What If I Want To Keep the Dog in a Divorce?

October 3, 2022

Our pets are like family, and when a couple decides to divorce, the pets can be caught in the middle. Sometimes, the resolution can be simple and one party or the other will take the pet. So, what happens if one person wants to keep the pet and a fight ensues? Keep reading to find out.

What Happens to a Dog in Divorce?

In many cases, one person or the other will step up and want to take the pet, alleviating any need to figure out what to do. In other cases, a fight may break out and both parties may want the pet, and in other, more tragic cases, no one wants the pet. Countless dogs enter the shelter system each year as the result of the unfortunate position of dissolving a marriage.
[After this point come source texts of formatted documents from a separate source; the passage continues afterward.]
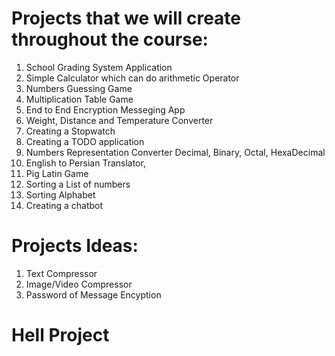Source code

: # Projects that we will create throughout the course: 

1. School Grading System Application
2. Simple Calculator which can do arithmetic Operator
3. Numbers Guessing Game
4. Multiplication Table Game
5. End to End Encryption Messeging App
6. Weight, Distance and Temperature Converter
7. Creating a Stopwatch
8. Creating a TODO application
9. Numbers Representation Converter Decimal, Binary, Octal, HexaDecimal
10. English to Persian Translator,
11. Pig Latin Game
12. Sorting a List of numbers
13. Sorting Alphabet
14. Creating a chatbot


# Projects Ideas: 
1. Text Compressor
2. Image/Video Compressor
3. Password of Message Encyption



# Hell Project
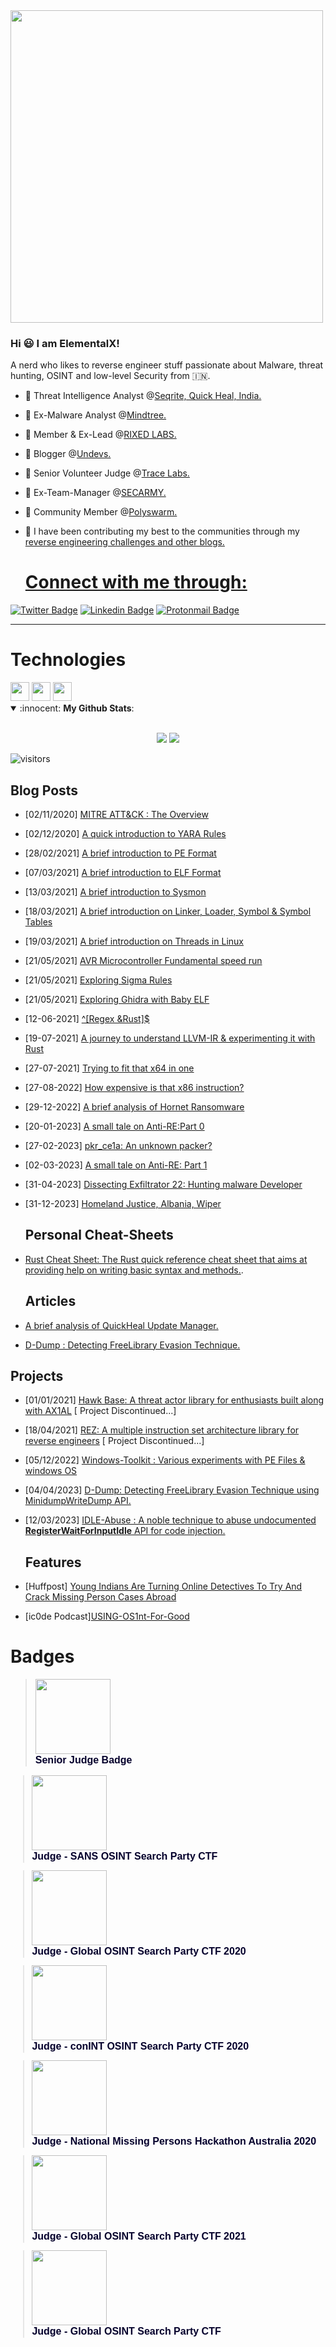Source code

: 
<img src="https://media.discordapp.net/attachments/834512236453953536/852070216145305620/image0.gif" width="500"/>


### Hi :smiley: I am ElementalX! </a> </h1> 



A nerd who likes to reverse engineer stuff passionate about Malware, threat hunting, OSINT and low-level Security from 🇮🇳.

- :round_pushpin:  Threat Intelligence Analyst @<a href="https://www.seqrite.com/blog/author/subhajeet/">Seqrite, Quick Heal, India.</a>
- :round_pushpin:  Ex-Malware Analyst @<a href="https://www.mindtree.com/">Mindtree.</a>
- :round_pushpin:  Member & Ex-Lead @<a href="https://rixed.blog/">RIXED LABS.</a>
- 📍  Blogger @<a href="https://un-devs.github.io/">Undevs.</a>
- :round_pushpin:  Senior Volunteer Judge @<a href="https://www.tracelabs.org/">Trace Labs.</a>
- :round_pushpin:  Ex-Team-Manager @<a href="https://web.archive.org/web/20200924090740/https://secarmy.org/our-team">SECARMY.</a>
- :round_pushpin:  Community Member @<a href="https://go.polyswarm.io/polyx/">Polyswarm.</a>
- :round_pushpin:  I have been contributing my best to the communities through my <a href="https://github.com/xelemental/r3v_ch4lls/">reverse engineering challenges and other blogs.




  
 
 
     <h1>Connect with me through:</h1>



 [![Twitter Badge](https://img.shields.io/badge/-ElementalX-blue?style=flat-square&logo=twitter&logoColor-white&link-https://twitter.com/ElementalX2)](https://twitter.com/ElementalX2)
 [![Linkedin Badge](https://img.shields.io/badge/-ElementalX-informational?style=flat-square&logo=Linkedin&logoColor-white&link=https://www.linkedin.com/in/subhajeet-singha-b238951a9/)](https://www.linkedin.com/in/subhajeet-singha-b238951a9/)
 [![Protonmail Badge](https://img.shields.io/badge/-xelemental%40protonmail.ch-purple?style=flat-square&logo=protonmail&logoColor=white&link=mailto:xelemental@protonmail.ch)](mailto:xelemental@protonmail.ch) 
 
 <hr>
 
 <h1>Technologies</h1>
 

<img height="30" src="https://upload.wikimedia.org/wikipedia/commons/d/d5/Rust_programming_language_black_logo.svg">
<img height="30" src="https://upload.wikimedia.org/wikipedia/commons/a/af/PowerShell_Core_6.0_icon.png">
<img height="30" src="https://cs.lmu.edu/~ray/images/nasm-logo.png">    

  
<details open>
  <summary> :innocent: <b>My Github Stats</b>: </summary>
  
  <br>
  
  
<p align = "center">
  <img src = "https://github-readme-stats.vercel.app/api?username=xelemental&show_icons=true&theme=tokyonight&line_height=27">
  <img src = "https://github-readme-stats.vercel.app/api/top-langs/?username=xelemental&hide=css,java,html&theme=tokyonight"> 

</details>
  
  ![visitors](https://visitor-badge.glitch.me/badge?page_id=xelemental)

## Blog Posts 

- [02/11/2020] [MITRE ATT&CK : The Overview](https://medium.com/ax1al/mitre-att-ck-the-overview-6fab9a58c425)
- [02/12/2020] [A quick introduction to YARA Rules](https://medium.com/ax1al/a-quick-introduction-to-yara-e672325de908)
- [28/02/2021] [ A brief introduction to PE Format](https://medium.com/ax1al/a-brief-introduction-to-pe-format-6052914cc8dd)
- [07/03/2021] [A brief introduction to ELF Format](https://medium.com/ax1al/a-brief-introduction-to-executable-linkable-format-1ed9a3fdcc91)
- [13/03/2021] [A brief introduction to Sysmon](https://medium.com/ax1al/a-brief-introduction-to-sysmon-7530b410984c)
- [18/03/2021] [A brief introduction on Linker, Loader, Symbol & Symbol Tables](https://medium.com/ax1al/a-brief-info-on-linker-loader-symbol-symbol-tables-2fed729eb490)
- [19/03/2021] [A brief introduction on Threads in Linux](https://medium.com/ax1al/a-brief-info-on-threads-in-linux-9a1e7e6c2046)
- [21/05/2021] [AVR Microcontroller Fundamental speed run](https://medium.com/ax1al/avr-microcontroller-fundamental-speed-run-5526be97c182)
- [21/05/2021] [Exploring Sigma Rules](https://medium.com/ax1al/exploring-sigma-rules-12e9f1bf2685)
- [21/05/2021] [Exploring Ghidra with Baby ELF](https://medium.com/ax1al/exploring-ghidra-with-baby-elf-29c986e80a45)
- [12-06-2021] [^[Regex &Rust]$](https://xelemental.medium.com/regex-rust-b50f577f5a47)
- [19-07-2021] [A journey to understand LLVM-IR & experimenting  it with Rust](https://un-devs.github.io/low-level-exploration/journey-to-understanding-llvm-ir/#)
- [27-07-2021] [Trying to fit that x64 in one](https://un-devs.github.io/low-level-exploration/Trying-to-fit-that-x64-in-one/)
- [27-08-2022] [How expensive is that x86 instruction?](https://rixed-labs.medium.com/how-expensive-is-that-x86-instruction-9fa9fda90957)
- [29-12-2022] [A brief analysis of Hornet Ransomware](https://rixed-labs.medium.com/a-brief-analysis-of-hornet-ransomware-ec958e9cf310)
- [20-01-2023] [A small tale on Anti-RE:Part 0](https://rixed-labs.medium.com/a-small-tale-on-anti-re-part-0-95d05ed17580)
- [27-02-2023] [pkr_ce1a: An unknown packer?](https://xelemental.medium.com/pkr-ce1a-an-unknown-packer-9a167f10ee24)
- [02-03-2023] [A small tale on Anti-RE: Part 1](https://rixed-labs.medium.com/a-small-tale-on-anti-re-part-1-17a2cf199cf1)
- [31-04-2023] [Dissecting Exfiltrator 22: Hunting malware Developer](https://github.com/RixedLabs/RixedLabs-Papers/blob/main/Dissecting%20Exfiltrator-22.pdf)
- [31-12-2023] [Homeland Justice, Albania, Wiper](https://medium.com/@xelemental/homeland-justice-albania-wiper-3c7e7edd43cc)


  ## Personal Cheat-Sheets 

- [Rust Cheat Sheet: The Rust quick reference cheat sheet that aims at providing help on writing basic syntax and methods.](https://quickref.me/rust). 


  
  ## Articles
  
 - [A brief analysis of QuickHeal Update Manager.](https://cdn.discordapp.com/attachments/944308081641275402/956103067034595358/Brief_Analysis_Of_QuickHeal_Update_Manager.pdf)
  
  - [D-Dump : Detecting FreeLibrary Evasion Technique.](https://github.com/xelemental/Windows-Toolkit/blob/main/D-Dump_Detecting_FreeLibrary_Unloading_technique..pdf)
  
  
  

  ## Projects 

- [01/01/2021] [Hawk Base: A threat actor library for enthusiasts built along with AX1AL](https://ax1al.com/projects/hawkbase/index.html) [ Project Discontinued...]

- [18/04/2021] [REZ: A multiple instruction set architecture library for reverse engineers](https://ax1al.com/projects/rez/index.html) [ Project Discontinued...]
  
- [05/12/2022] [Windows-Toolkit : Various experiments with PE Files & windows OS](https://github.com/xelemental/Windows-Toolkit) 
  
- [04/04/2023] [D-Dump: Detecting FreeLibrary Evasion Technique using MinidumpWriteDump API.](https://github.com/xelemental/Windows-Toolkit/blob/main/D-Dump_Detecting_FreeLibrary_Unloading_technique..pdf)
  
- [12/03/2023] [IDLE-Abuse :  A noble technique to abuse undocumented **RegisterWaitForInputIdle** API for code injection.](https://github.com/RixedLabs/IDLE-Abuse)
 
 
  ## Features 

- [Huffpost] [Young Indians Are Turning Online Detectives To Try And Crack Missing Person Cases Abroad](https://www.huffpost.com/archive/in/entry/trace-labs-ctf-india-missing-person-cases_in_5f525849c5b6578026cd2b64?ncid=other_twitter_cooo9wqtham&utm_campaign=share_twitter) 

 - [ic0de Podcast][USING-OS1nt-For-Good](https://podcasts.apple.com/lu/podcast/using-os1nt-for-good/id1537219712?i=1000496819898)

<!--[ReadMe Card](https://github-readme-stats.vercel.app/api/pin/?username=xelemental&repo=r3v_ch4lls&theme=radical)-->
  
 

  
 
 # Badges
 
 <blockquote class="badgr-badge" style="font-family: Helvetica, Roboto, &quot;Segoe UI&quot;, Calibri, sans-serif;"><a href="https://api.badgr.io/public/assertions/V3oV-cCYSkiGhPhWuL18xg"><img src="https://api.ca.badgr.io/public/assertions/b1rkUH8PRJeyi0nXpWfPHA/image" width="120px" height="120px"></a><p class="badgr-badge-name" style="hyphens: auto; overflow-wrap: break-word; word-wrap: break-word;margin: 0; font-size: 16px; font-weight: 600; font-style: normal; font-stretch: normal; line-height: 1.25; letter-spacing: normal; text-align: left; color: #05012c;">Senior Judge Badge</p><p class="badgr-badge-recipient" style="margin: 0; font-size: 12px; font-style: normal; font-stretch: normal; line-height: 1.67; letter-spacing: normal; text-align: left; color: #555555;"><strong style="font-size: 12px; font-weight: bold; font-style: normal; font-stretch: normal; line-height: 1.67; letter-spacing: normal; text-align: left; color: #000;"></p></blockquote> 
 
 <blockquote class="badgr-badge" style="font-family: Helvetica, Roboto, &quot;Segoe UI&quot;, Calibri, sans-serif;"><a href="https://api.badgr.io/public/assertions/tQpDLmJRR3eTzXKupXc86g?identity__email=xelemental%40protonmail.ch"><img src="https://api.badgr.io/public/assertions/tQpDLmJRR3eTzXKupXc86g/image" width="120px" height="120px"></a><p class="badgr-badge-name" style="hyphens: auto; overflow-wrap: break-word; word-wrap: break-word;margin: 0; font-size: 16px; font-weight: 600; font-style: normal; font-stretch: normal; line-height: 1.25; letter-spacing: normal; text-align: left; color: #05012c;">Judge - SANS OSINT Search Party CTF</p></blockquote>
  
  
  

  <blockquote class="badgr-badge" style="font-family: Helvetica, Roboto, &quot;Segoe UI&quot;, Calibri, sans-serif;"><a href="https://api.badgr.io/public/assertions/J5VtxKqnTiCObYDDRrv_-g?identity__email=xelemental%40protonmail.ch"><img src="https://api.badgr.io/public/assertions/J5VtxKqnTiCObYDDRrv_-g/image" width="120px" height="120px"></a><p class="badgr-badge-name" style="hyphens: auto; overflow-wrap: break-word; word-wrap: break-word;margin: 0; font-size: 16px; font-weight: 600; font-style: normal; font-stretch: normal; line-height: 1.25; letter-spacing: normal; text-align: left; color: #05012c;">Judge - Global OSINT Search Party CTF 2020</p></blockquote>

 
 <blockquote class="badgr-badge" style="font-family: Helvetica, Roboto, &quot;Segoe UI&quot;, Calibri, sans-serif;"><a href="https://api.badgr.io/public/assertions/39tVhaxTTNapt3G2dx3W7A?identity__email=xelemental%40protonmail.ch"><img src="https://api.badgr.io/public/assertions/39tVhaxTTNapt3G2dx3W7A/image" width="120px" height="120px"></a><p class="badgr-badge-name" style="hyphens: auto; overflow-wrap: break-word; word-wrap: break-word;margin: 0; font-size: 16px; font-weight: 600; font-style: normal; font-stretch: normal; line-height: 1.25; letter-spacing: normal; text-align: left; color: #05012c;">Judge - conINT OSINT Search Party CTF 2020</p></blockquote>
 
 
 <blockquote class="badgr-badge" style="font-family: Helvetica, Roboto, &quot;Segoe UI&quot;, Calibri, sans-serif;"><a href="https://api.badgr.io/public/assertions/U6rYSl_3SJuATcG95JJpHg?identity__email=xelemental%40protonmail.ch"><img src="https://api.badgr.io/public/assertions/U6rYSl_3SJuATcG95JJpHg/image" width="120px" height="120px"></a><p class="badgr-badge-name" style="hyphens: auto; overflow-wrap: break-word; word-wrap: break-word;margin: 0; font-size: 16px; font-weight: 600; font-style: normal; font-stretch: normal; line-height: 1.25; letter-spacing: normal; text-align: left; color: #05012c;">Judge - National Missing Persons Hackathon Australia 2020</p></blockquote>
 
 
 <blockquote class="badgr-badge" style="font-family: Helvetica, Roboto, &quot;Segoe UI&quot;, Calibri, sans-serif;"><a href="https://api.ca.badgr.io/public/assertions/QGnDVspmRQW45mpTIPSxNQ"><img src="https://api.ca.badgr.io/public/assertions/QGnDVspmRQW45mpTIPSxNQ/image" width="120px" height="120px"></a><p class="badgr-badge-name" style="hyphens: auto; overflow-wrap: break-word; word-wrap: break-word;margin: 0; font-size: 16px; font-weight: 600; font-style: normal; font-stretch: normal; line-height: 1.25; letter-spacing: normal; text-align: left; color: #05012c;">Judge - Global OSINT Search Party CTF 2021</p><p class="badgr-badge-recipient" style="margin: 0; font-size: 12px; font-style: normal; font-stretch: normal; line-height: 1.67; letter-spacing: normal; text-align: left; color: #555555;"><strong style="font-size: 12px; font-weight: bold; font-style: normal; font-stretch: normal; line-height: 1.67; letter-spacing: normal; text-align: left; color: #000;"></blockquote>

   
   <blockquote class="badgr-badge" style="font-family: Helvetica, Roboto, &quot;Segoe UI&quot;, Calibri, sans-serif;"><a href="https://api.badgr.io/public/assertions/z7aG82WiRxm0pFHrLVQ5Kg"><img src="https://api.ca.badgr.io/public/assertions/tCFihdPyRaOkfD9uNCQahg/image" width="120px" height="120px"></a><p class="badgr-badge-name" style="hyphens: auto; overflow-wrap: break-word; word-wrap: break-word;margin: 0; font-size: 16px; font-weight: 600; font-style: normal; font-stretch: normal; line-height: 1.25; letter-spacing: normal; text-align: left; color: #05012c;">Judge - Global OSINT Search Party CTF</p><p class="badgr-badge-recipient" style="margin: 0; font-size: 12px; font-style: normal; font-stretch: normal; line-height: 1.67; letter-spacing: normal; text-align: left; color: #555555;"><strong style="font-size: 12px; font-weight: bold; font-style: normal; font-stretch: normal; line-height: 1.67; letter-spacing: normal; text-align: left; color: #000;"</blockquote>
     
    
     
    
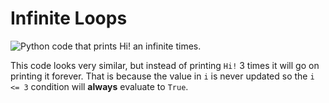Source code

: # Infinite Loops

![Python code that prints Hi! an infinite
times.](06_infinite_loop_py.png)

This code looks very similar, but instead of printing `Hi!` 3 times it
will go on printing it forever. That is because the value in `i` is never
updated so the `i <= 3` condition will **always** evaluate to `True`.


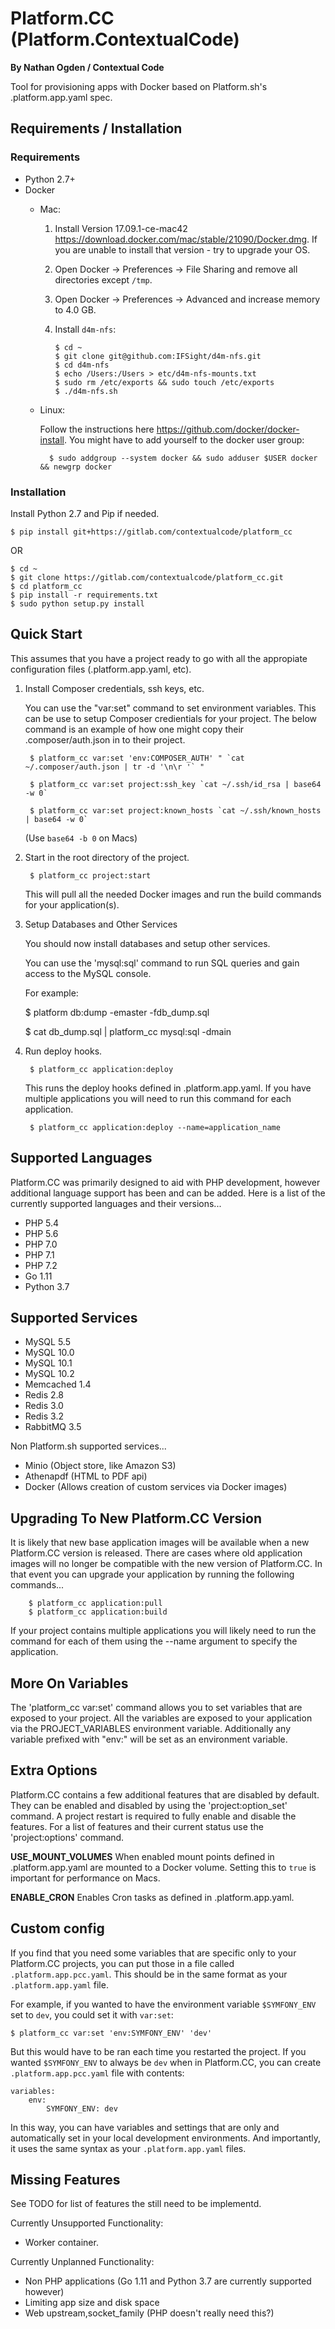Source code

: Platform.CC (Platform.ContextualCode)
=====================================
**By Nathan Ogden / Contextual Code**

Tool for provisioning apps with Docker based on Platform.sh's .platform.app.yaml spec.


Requirements / Installation
---------------------------

### Requirements

- Python 2.7+
- Docker
    - Mac:
        1.  Install Version 17.09.1-ce-mac42 https://download.docker.com/mac/stable/21090/Docker.dmg. If you are unable to install that version - try to upgrade your OS.
        2.  Open Docker -> Preferences -> File Sharing and remove all directories except `/tmp`.
        3.  Open Docker -> Preferences -> Advanced and increase memory to 4.0 GB.
        4.  Install `d4m-nfs`:

                $ cd ~
                $ git clone git@github.com:IFSight/d4m-nfs.git
                $ cd d4m-nfs
                $ echo /Users:/Users > etc/d4m-nfs-mounts.txt
                $ sudo rm /etc/exports && sudo touch /etc/exports
                $ ./d4m-nfs.sh

    - Linux:

        Follow the instructions here https://github.com/docker/docker-install.
        You might have to add yourself to the docker user group:

            $ sudo addgroup --system docker && sudo adduser $USER docker && newgrp docker

### Installation

Install Python 2.7 and Pip if needed.

    $ pip install git+https://gitlab.com/contextualcode/platform_cc    

OR

    $ cd ~
    $ git clone https://gitlab.com/contextualcode/platform_cc.git
    $ cd platform_cc
    $ pip install -r requirements.txt
    $ sudo python setup.py install


Quick Start
-----------

This assumes that you have a project ready to go with all the appropiate configuration files (.platform.app.yaml, etc).

1) Install Composer credentials, ssh keys, etc.

    You can use the "var:set" command to set environment variables. This can be use to
    setup Composer credientials for your project. The below command is an example
    of how one might copy their .composer/auth.json in to their project.


        $ platform_cc var:set 'env:COMPOSER_AUTH' " `cat ~/.composer/auth.json | tr -d '\n\r '` "

        $ platform_cc var:set project:ssh_key `cat ~/.ssh/id_rsa | base64 -w 0`

        $ platform_cc var:set project:known_hosts `cat ~/.ssh/known_hosts | base64 -w 0`

    (Use `base64 -b 0` on Macs)

2) Start in the root directory of the project.

        $ platform_cc project:start

    This will pull all the needed Docker images and run the build commands for your application(s).
    
3) Setup Databases and Other Services

    You should now install databases and setup other services.

    You can use the 'mysql:sql' command to run SQL queries and gain access to the MySQL console.

    For example:

    $ platform db:dump -emaster -fdb_dump.sql

    $ cat db_dump.sql | platform_cc mysql:sql -dmain

4) Run deploy hooks.

        $ platform_cc application:deploy   

    This runs the deploy hooks defined in .platform.app.yaml. If you have multiple applications you will
    need to run this command for each application.

        $ platform_cc application:deploy --name=application_name


Supported Languages
-------------------

Platform.CC was primarily designed to aid with PHP development, however additional language support has been and can be added. Here is a list of the currently supported languages and their versions...

- PHP 5.4
- PHP 5.6
- PHP 7.0
- PHP 7.1
- PHP 7.2
- Go 1.11
- Python 3.7


Supported Services
------------------

- MySQL 5.5
- MySQL 10.0
- MySQL 10.1
- MySQL 10.2
- Memcached 1.4
- Redis 2.8
- Redis 3.0
- Redis 3.2
- RabbitMQ 3.5

Non Platform.sh supported services...

- Minio (Object store, like Amazon S3)
- Athenapdf (HTML to PDF api)
- Docker (Allows creation of custom services via Docker images)


Upgrading To New Platform.CC Version
------------------------------------

It is likely that new base application images will be available when a new Platform.CC version
is released. There are cases where old application images will no longer be compatible with the
new version of Platform.CC. In that event you can upgrade your application by running the following
commands...

        $ platform_cc application:pull
        $ platform_cc application:build

If your project contains multiple applications you will likely need to run the command for each of them
using the --name argument to specify the application.


More On Variables
-----------------

The 'platform_cc var:set' command allows you to set variables that are exposed to your
project. All the variables are exposed to your application via the PROJECT_VARIABLES
environment variable. Additionally any variable prefixed with "env:" will be set as an
environment variable.


Extra Options
-------------

Platform.CC contains a few additional features that are disabled by default. They can be enabled and
disabled by using the 'project:option_set' command. A project restart is required to fully enable and
disable the features. For a list of features and their current status use the 'project:options' command.

**USE_MOUNT_VOLUMES**
When enabled mount points defined in .platform.app.yaml are mounted to a Docker volume. Setting this to `true` is important for performance on Macs.

**ENABLE_CRON**
Enables Cron tasks as defined in .platform.app.yaml.


Custom config
-------------

If you find that you need some variables that are specific only to your Platform.CC projects, you can put those in a file called `.platform.app.pcc.yaml`. This should be in the same format as your `.platform.app.yaml` file.

For example, if you wanted to have the environment variable `$SYMFONY_ENV` set to `dev`, you could set it with `var:set`:

    $ platform_cc var:set 'env:SYMFONY_ENV' 'dev'

But this would have to be ran each time you restarted the project. If you wanted `$SYMFONY_ENV` to always be `dev` when in Platform.CC, you can create `.platform.app.pcc.yaml` file with contents:

    variables:
        env:
            SYMFONY_ENV: dev

In this way, you can have variables and settings that are only and automatically set in your local development environments. And importantly, it uses the same syntax as your `.platform.app.yaml` files.


Missing Features
----------------

See TODO for list of features the still need to be implementd.

Currently Unsupported Functionality:

- Worker container.

Currently Unplanned Functionality:

- Non PHP applications (Go 1.11 and Python 3.7 are currently supported however)
- Limiting app size and disk space
- Web upstream,socket_family (PHP doesn't really need this?)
Though most people view them as part of the family, pets are still classified as property and may be considered marital property if the pet was purchased during the marriage in most states. This means that they have no rights and ownership after the divorce has to be determined by the parties involved. Most judges are not going to take much into account when determining who gets a pet after a divorce other than who paid for the pet.

This means that even if you love the pet, cared for it or bonded with it, if you were not the one that paid for it and funded it, the judge is likely going to award the other party ownership of the pet, even if they do not truly want it.

What Can you Do?

The best thing to do if you are ending your marriage is to take the time to speak with your former partner about what will happen. If both parties want to keep the pet, perhaps try creating a visitation where both parties can still be part of the pet’s life even after the divorce. If one party wants the pet and the other does not, arrange for the interested party to take possession of the pet.

If neither wants the pet, it is always best to try to find someone that does genuinely want the pet rather than trying to take a pet to a shelter. 

Pets have feelings, are sentient beings, and deserve to be treated with respect. Though divorce is terrible, it does not mean that the pets from that divorce have to be tossed aside.

Categorised in:

K.J. Law P.A.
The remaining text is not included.